A very highly significant difference found between the mean FVC & FEV1 values of drivers and participants in comparison group indicate significant reduction in lung functions because of occupational exposure to traffic related air pollution among drivers mostly to combination of PM10 and NO2 as a result of traffic related air pollution. Higher degree of restrictive changes in drivers can be attributing to the level and duration of exposure to particulate matter (PM10) and carbon monoxide (CO) both of which are the byproducts of incomplete combustion of fuel in addition to dust and ultrafine particulate matter.13, 14 These findings point towards. And these changes can be attributed to increased SO2 concentrations in microenvironment airflow as well as in ambient air leading to irreversible changes in larger alveoli diameter leading to obstructive disease. In a study done by Zuskin E et al15, Knibbs LD et al,16 Patel AJ. et al,12 Mohandas S. et al17 concluded that the professional bus drivers had deranged pulmonary functions compared to non drivers.

 

The ratio of FEV1 and FVC (FEV1/FVC %) remained mostly unchanged among drivers as well as participants in the comparison group. However, its mean value was significantly increased among drivers as compared to comparison group. In addition to particulate matter, other gaseous pollutants like SO2 and NO2 have greater chances of reaching the deeper parts of lungs. These gaseous pollutants might also alter the properties and concentration of surfactant and contribute to early closure of small airways. Much of the terminal bronchioles are compromised before other pulmonary functions such as FEV1 are affected.18 This fact can be considered as an explanatory argument for the lesser prevalence of obstructive changes among drivers.

 

The mixed pattern [restrictive (reduced FVC) & obstructive (reduced FEV1)] of impairment among drivers is an effect of continuous exposure to ambient air pollution as well as smoking habit in drivers on small as well as larger airways of lungs respectively.

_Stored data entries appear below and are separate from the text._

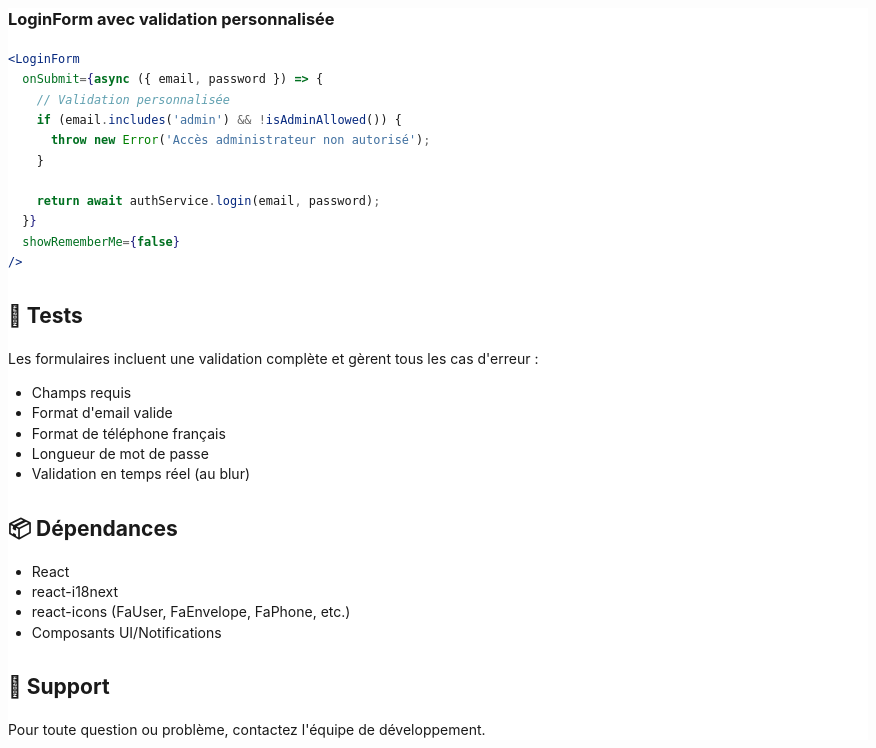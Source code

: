 ### LoginForm avec validation personnalisée

```jsx
<LoginForm
  onSubmit={async ({ email, password }) => {
    // Validation personnalisée
    if (email.includes('admin') && !isAdminAllowed()) {
      throw new Error('Accès administrateur non autorisé');
    }

    return await authService.login(email, password);
  }}
  showRememberMe={false}
/>
```

## 🧪 Tests

Les formulaires incluent une validation complète et gèrent tous les cas d'erreur :

- Champs requis
- Format d'email valide
- Format de téléphone français
- Longueur de mot de passe
- Validation en temps réel (au blur)

## 📦 Dépendances

- React
- react-i18next
- react-icons (FaUser, FaEnvelope, FaPhone, etc.)
- Composants UI/Notifications

## 🤝 Support

Pour toute question ou problème, contactez l'équipe de développement.
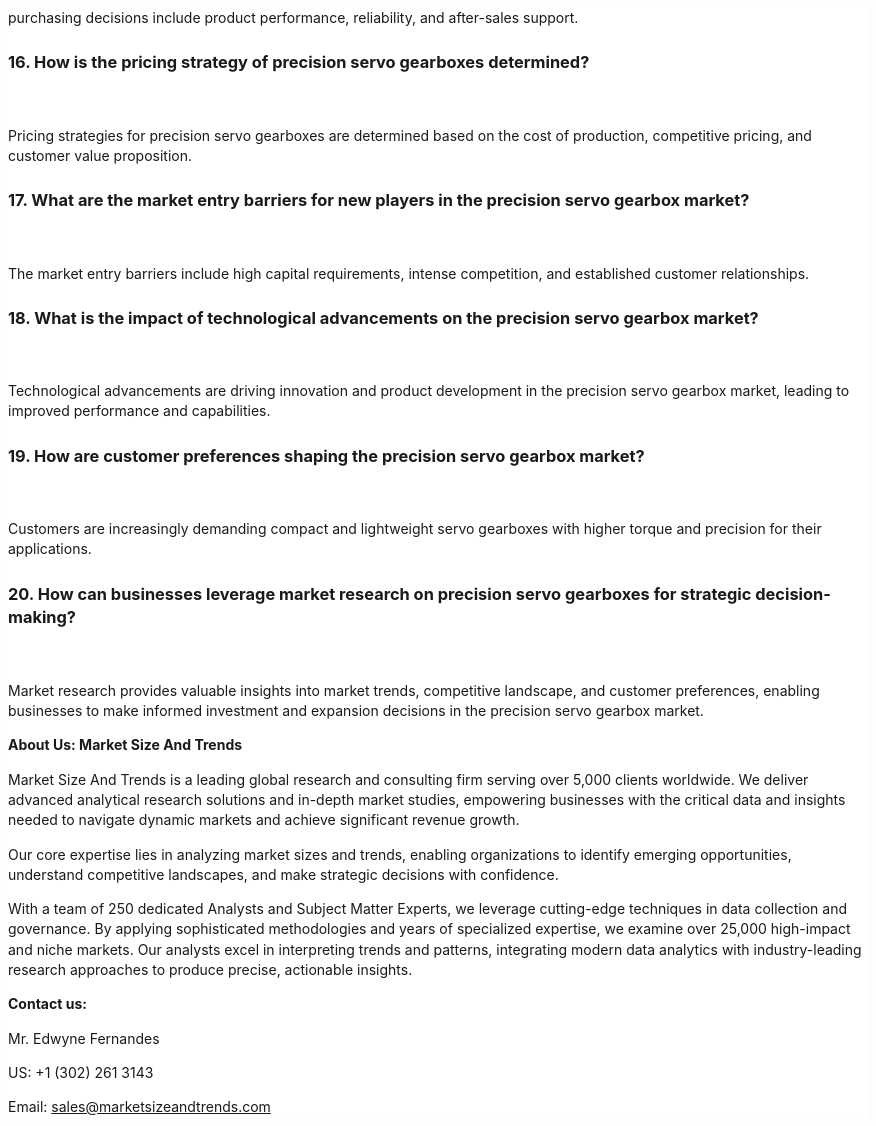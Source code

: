 purchasing decisions include product performance, reliability, and after-sales support.</p>  <h3>16. How is the pricing strategy of precision servo gearboxes determined?</h3>  <p>&nbsp;</p><p>Pricing strategies for precision servo gearboxes are determined based on the cost of production, competitive pricing, and customer value proposition.</p>  <h3>17. What are the market entry barriers for new players in the precision servo gearbox market?</h3>  <p>&nbsp;</p><p>The market entry barriers include high capital requirements, intense competition, and established customer relationships.</p>  <h3>18. What is the impact of technological advancements on the precision servo gearbox market?</h3>  <p>&nbsp;</p><p>Technological advancements are driving innovation and product development in the precision servo gearbox market, leading to improved performance and capabilities.</p>  <h3>19. How are customer preferences shaping the precision servo gearbox market?</h3>  <p>&nbsp;</p><p>Customers are increasingly demanding compact and lightweight servo gearboxes with higher torque and precision for their applications.</p>  <h3>20. How can businesses leverage market research on precision servo gearboxes for strategic decision-making?</h3>  <p>&nbsp;</p><p>Market research provides valuable insights into market trends, competitive landscape, and customer preferences, enabling businesses to make informed investment and expansion decisions in the precision servo gearbox market.</p></body></html></p><p><strong>About Us:&nbsp;Market Size And Trends</strong></p><p>Market Size And Trends&nbsp;is a leading global research and consulting firm serving over 5,000 clients worldwide. We deliver advanced analytical research solutions and in-depth market studies, empowering businesses with the critical data and insights needed to navigate dynamic markets and achieve significant revenue growth.</p><p>Our core expertise lies in analyzing market sizes and trends, enabling organizations to identify emerging opportunities, understand competitive landscapes, and make strategic decisions with confidence.</p><p>With a team of 250 dedicated Analysts and Subject Matter Experts, we leverage cutting-edge techniques in data collection and governance. By applying sophisticated methodologies and years of specialized expertise, we examine over 25,000 high-impact and niche markets. Our analysts excel in interpreting trends and patterns, integrating modern data analytics with industry-leading research approaches to produce precise, actionable insights.</p><p><strong>Contact us:</strong></p><p>Mr. Edwyne Fernandes</p><p>US: +1 (302) 261 3143</p><p>Email: <a href="mailto:sales@marketsizeandtrends.com">sales@marketsizeandtrends.com</a>&nbsp;</p>
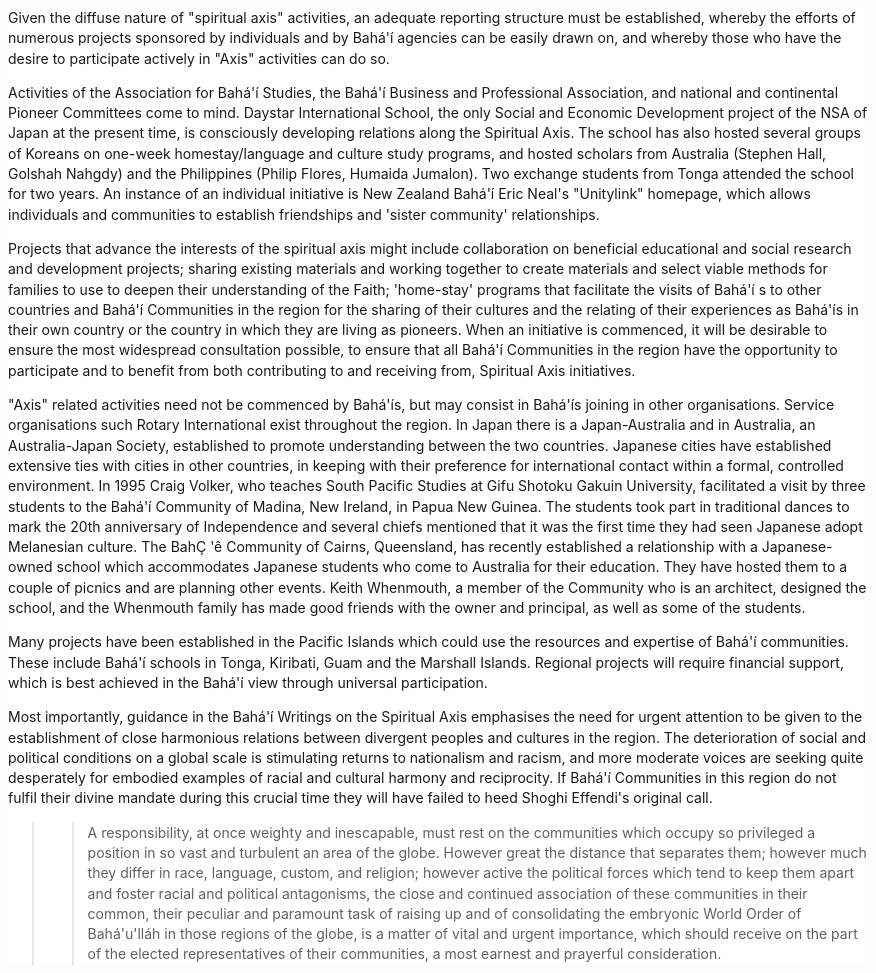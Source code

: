 Given the diffuse nature of "spiritual axis" activities, an adequate reporting structure must be established, whereby the efforts of numerous projects sponsored by individuals and by Bahá'í agencies can be easily drawn on, and whereby those who have the desire to participate actively in "Axis" activities can do so.

Activities of the Association for Bahá'í Studies, the Bahá'í Business and Professional Association, and national and continental Pioneer Committees come to mind. Daystar International School, the only Social and Economic Development project of the NSA of Japan at the present time, is consciously developing relations along the Spiritual Axis. The school has also hosted several groups of Koreans on one-week homestay/language and culture study programs, and hosted scholars from Australia (Stephen Hall, Golshah Nahgdy) and the Philippines (Philip Flores, Humaida Jumalon). Two exchange students from Tonga attended the school for two years. An instance of an individual initiative is New Zealand Bahá'í Eric Neal's "Unitylink" homepage, which allows individuals and communities to establish friendships and 'sister community' relationships.

Projects that advance the interests of the spiritual axis might include collaboration on beneficial educational and social research and development projects; sharing existing materials and working together to create materials and select viable methods for families to use to deepen their understanding of the Faith; 'home-stay' programs that facilitate the visits of Bahá'í s to other countries and Bahá'í Communities in the region for the sharing of their cultures and the relating of their experiences as Bahá'ís in their own country or the country in which they are living as pioneers. When an initiative is commenced, it will be desirable to ensure the most widespread consultation possible, to ensure that all Bahá'í Communities in the region have the opportunity to participate and to benefit from both contributing to and receiving from, Spiritual Axis initiatives.

"Axis" related activities need not be commenced by Bahá'ís, but may consist in Bahá'ís joining in other organisations. Service organisations such Rotary International exist throughout the region. In Japan there is a Japan-Australia and in Australia, an Australia-Japan Society, established to promote understanding between the two countries. Japanese cities have established extensive ties with cities in other countries, in keeping with their preference for international contact within a formal, controlled environment. In 1995 Craig Volker, who teaches South Pacific Studies at Gifu Shotoku Gakuin University, facilitated a visit by three students to the Bahá'í Community of Madina, New Ireland, in Papua New Guinea. The students took part in traditional dances to mark the 20th anniversary of Independence and several chiefs mentioned that it was the first time they had seen Japanese adopt Melanesian culture. The BahÇ 'ê Community of Cairns, Queensland, has recently established a relationship with a Japanese-owned school which accommodates Japanese students who come to Australia for their education. They have hosted them to a couple of picnics and are planning other events. Keith Whenmouth, a member of the Community who is an architect, designed the school, and the Whenmouth family has made good friends with the owner and principal, as well as some of the students.

Many projects have been established in the Pacific Islands which could use the resources and expertise of Bahá'í communities. These include Bahá'í schools in Tonga, Kiribati, Guam and the Marshall Islands. Regional projects will require financial support, which is best achieved in the Bahá'í view through universal participation.

Most importantly, guidance in the Bahá'í Writings on the Spiritual Axis emphasises the need for urgent attention to be given to the establishment of close harmonious relations between divergent peoples and cultures in the region. The deterioration of social and political conditions on a global scale is stimulating returns to nationalism and racism, and more moderate voices are seeking quite desperately for embodied examples of racial and cultural harmony and reciprocity. If Bahá'í Communities in this region do not fulfil their divine mandate during this crucial time they will have failed to heed Shoghi Effendi's original call.

> > A responsibility, at once weighty and inescapable, must rest on the communities which occupy so privileged a position in so vast and turbulent an area of the globe. However great the distance that separates them; however much they differ in race, language, custom, and religion; however active the political forces which tend to keep them apart and foster racial and political antagonisms, the close and continued association of these communities in their common, their peculiar and paramount task of raising up and of consolidating the embryonic World Order of Bahá'u'lláh in those regions of the globe, is a matter of vital and urgent importance, which should receive on the part of the elected representatives of their communities, a most earnest and prayerful consideration.
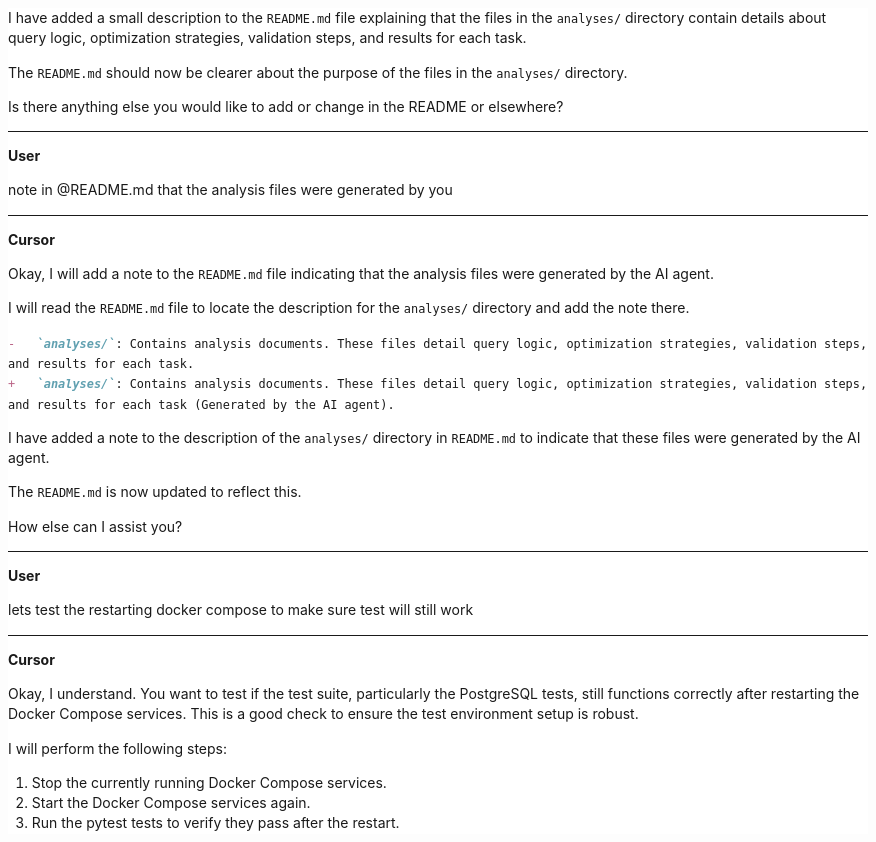 I have added a small description to the `README.md` file explaining that the files in the `analyses/` directory contain details about query logic, optimization strategies, validation steps, and results for each task.

The `README.md` should now be clearer about the purpose of the files in the `analyses/` directory.

Is there anything else you would like to add or change in the README or elsewhere?

---

**User**

note in @README.md that the analysis files were generated by you

---

**Cursor**



Okay, I will add a note to the `README.md` file indicating that the analysis files were generated by the AI agent.

I will read the `README.md` file to locate the description for the `analyses/` directory and add the note there.

```markdown
-   `analyses/`: Contains analysis documents. These files detail query logic, optimization strategies, validation steps, and results for each task.
+   `analyses/`: Contains analysis documents. These files detail query logic, optimization strategies, validation steps, and results for each task (Generated by the AI agent).

```

I have added a note to the description of the `analyses/` directory in `README.md` to indicate that these files were generated by the AI agent.

The `README.md` is now updated to reflect this.

How else can I assist you?

---

**User**

lets test the restarting docker compose to make sure test will still work

---

**Cursor**



Okay, I understand. You want to test if the test suite, particularly the PostgreSQL tests, still functions correctly after restarting the Docker Compose services. This is a good check to ensure the test environment setup is robust.

I will perform the following steps:
1.  Stop the currently running Docker Compose services.
2.  Start the Docker Compose services again.
3.  Run the pytest tests to verify they pass after the restart.
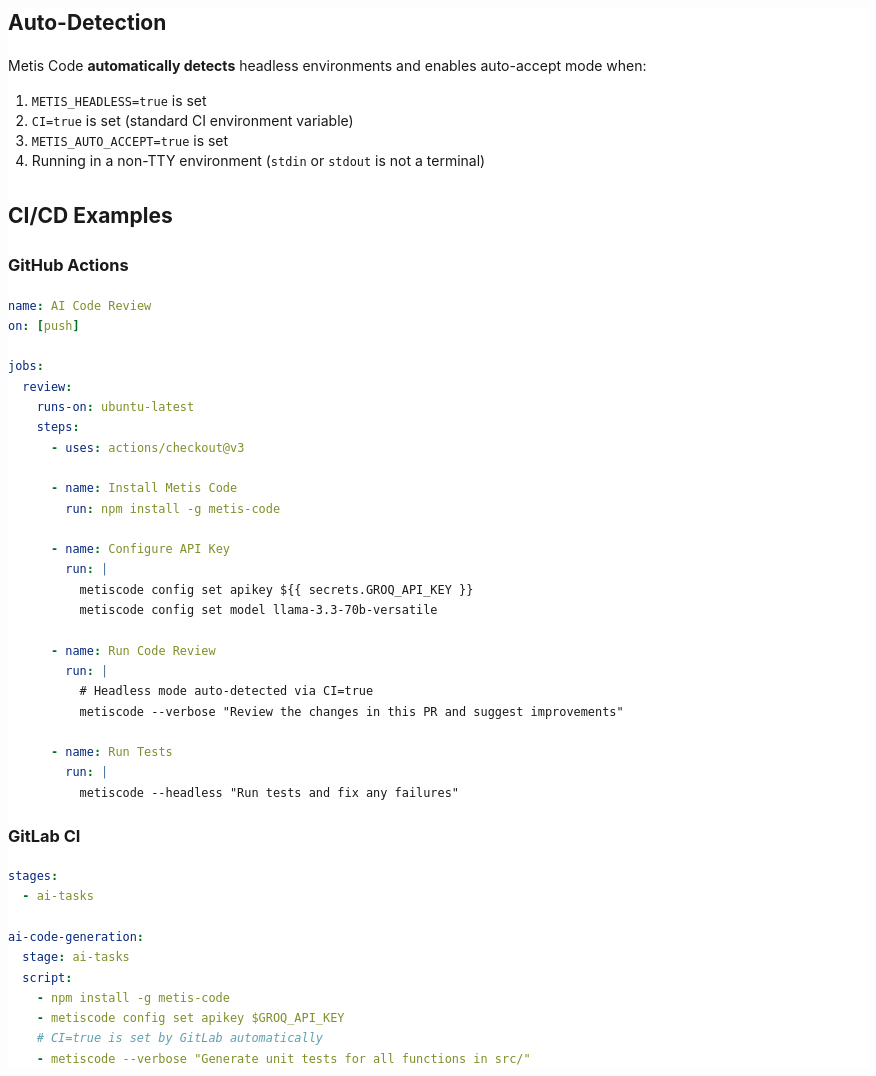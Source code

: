 ## Auto-Detection

Metis Code **automatically detects** headless environments and enables auto-accept mode when:

1. `METIS_HEADLESS=true` is set
2. `CI=true` is set (standard CI environment variable)
3. `METIS_AUTO_ACCEPT=true` is set
4. Running in a non-TTY environment (`stdin` or `stdout` is not a terminal)

## CI/CD Examples

### GitHub Actions

```yaml
name: AI Code Review
on: [push]

jobs:
  review:
    runs-on: ubuntu-latest
    steps:
      - uses: actions/checkout@v3

      - name: Install Metis Code
        run: npm install -g metis-code

      - name: Configure API Key
        run: |
          metiscode config set apikey ${{ secrets.GROQ_API_KEY }}
          metiscode config set model llama-3.3-70b-versatile

      - name: Run Code Review
        run: |
          # Headless mode auto-detected via CI=true
          metiscode --verbose "Review the changes in this PR and suggest improvements"

      - name: Run Tests
        run: |
          metiscode --headless "Run tests and fix any failures"
```

### GitLab CI

```yaml
stages:
  - ai-tasks

ai-code-generation:
  stage: ai-tasks
  script:
    - npm install -g metis-code
    - metiscode config set apikey $GROQ_API_KEY
    # CI=true is set by GitLab automatically
    - metiscode --verbose "Generate unit tests for all functions in src/"
```
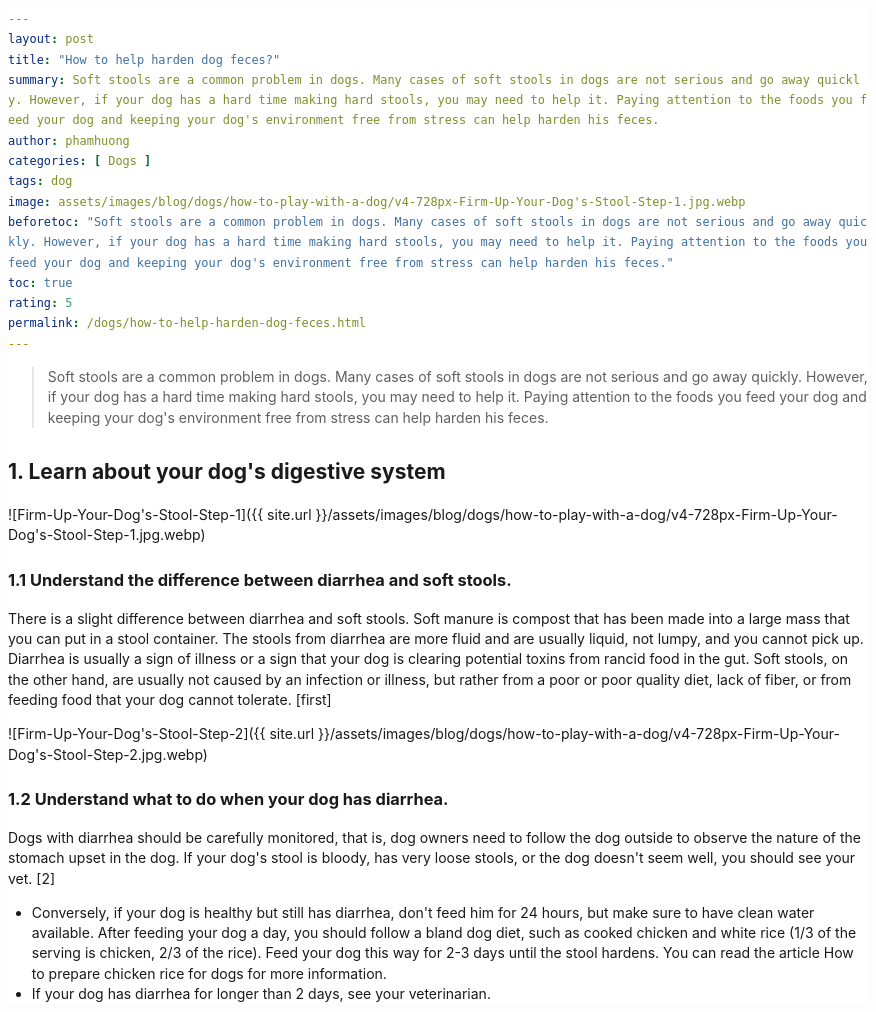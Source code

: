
 ```yaml
---
layout: post
title: "How to help harden dog feces?"
summary: Soft stools are a common problem in dogs. Many cases of soft stools in dogs are not serious and go away quickly. However, if your dog has a hard time making hard stools, you may need to help it. Paying attention to the foods you feed your dog and keeping your dog's environment free from stress can help harden his feces.
author: phamhuong
categories: [ Dogs ]
tags: dog
image: assets/images/blog/dogs/how-to-play-with-a-dog/v4-728px-Firm-Up-Your-Dog's-Stool-Step-1.jpg.webp
beforetoc: "Soft stools are a common problem in dogs. Many cases of soft stools in dogs are not serious and go away quickly. However, if your dog has a hard time making hard stools, you may need to help it. Paying attention to the foods you feed your dog and keeping your dog's environment free from stress can help harden his feces."
toc: true
rating: 5
permalink: /dogs/how-to-help-harden-dog-feces.html
---
```


> Soft stools are a common problem in dogs. Many cases of soft stools in dogs are not serious and go away quickly. However, if your dog has a hard time making hard stools, you may need to help it. Paying attention to the foods you feed your dog and keeping your dog's environment free from stress can help harden his feces.

## 1. Learn about your dog's digestive system

![Firm-Up-Your-Dog's-Stool-Step-1]({{ site.url }}/assets/images/blog/dogs/how-to-play-with-a-dog/v4-728px-Firm-Up-Your-Dog's-Stool-Step-1.jpg.webp)

### 1.1 Understand the difference between diarrhea and soft stools. 

There is a slight difference between diarrhea and soft stools. Soft manure is compost that has been made into a large mass that you can put in a stool container. The stools from diarrhea are more fluid and are usually liquid, not lumpy, and you cannot pick up. Diarrhea is usually a sign of illness or a sign that your dog is clearing potential toxins from rancid food in the gut. Soft stools, on the other hand, are usually not caused by an infection or illness, but rather from a poor or poor quality diet, lack of fiber, or from feeding food that your dog cannot tolerate. [first]

![Firm-Up-Your-Dog's-Stool-Step-2]({{ site.url }}/assets/images/blog/dogs/how-to-play-with-a-dog/v4-728px-Firm-Up-Your-Dog's-Stool-Step-2.jpg.webp)

### 1.2 Understand what to do when your dog has diarrhea. 

Dogs with diarrhea should be carefully monitored, that is, dog owners need to follow the dog outside to observe the nature of the stomach upset in the dog. If your dog's stool is bloody, has very loose stools, or the dog doesn't seem well, you should see your vet. [2]
- Conversely, if your dog is healthy but still has diarrhea, don't feed him for 24 hours, but make sure to have clean water available. After feeding your dog a day, you should follow a bland dog diet, such as cooked chicken and white rice (1/3 of the serving is chicken, 2/3 of the rice). Feed your dog this way for 2-3 days until the stool hardens. You can read the article How to prepare chicken rice for dogs for more information.
- If your dog has diarrhea for longer than 2 days, see your veterinarian.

Many studies conducted among similar study groups have shown similar results. Kumar P. et al,14 Chattopadhyay B.P. et al,10 Nitta H. et al20 quoted that the majority of the  professional drivers had restrictive impairment

 

A common conclusion was derived by several studies conducted among bus drivers in different settings that the statistically significant reduction in pulmonary functions in this occupational group was due to exposure to air pollutants derived from traffic as well as other sources15,18. Increase in severity of respiratory impairments can be attributed to exposure to higher level of vehicular pollutants suggesting a negative correlation between exposure level of pollution and derangement in PFT.

 

It was found that drivers had increased chance of having respiratory symptoms which might be due to longer duration of exposure to the fine and ultrafine particulate matter. Patel AJ. et al,12 Bener A. et al,20 Mohandas S. et al 17 have concluded that acute effects of diesel exhaust exposure includes irritation of the eyes and nose, changes in lung functions. While, chronic exposures are associated with cough, excessive sputum production and pulmonary function decrements. These studies included bus drivers using diesel as fuel and reported a higher prevalence of respiratory symptoms among them when compared to blue-collar workers.

CONCLUSION

Results of this study revealed that bus drivers had statistically significant decreased values of pulmonary functions i.e. FVC & FEV1 when compared to the administrative workers with matched age and smoking habit. The most common respiratory impairment being of restrictive type, increased prevalence of respiratory symptoms and decrement in the pulmonary functions among them can be attributed to the long duration of exposure to traffic related air pollution with a possible additional effect of tobacco smoking on their lung function. The findings of this study are conclusive in revealing that bus drivers are at an increased risk of developing impairments in respiratory health as a direct effect of the occupational environment.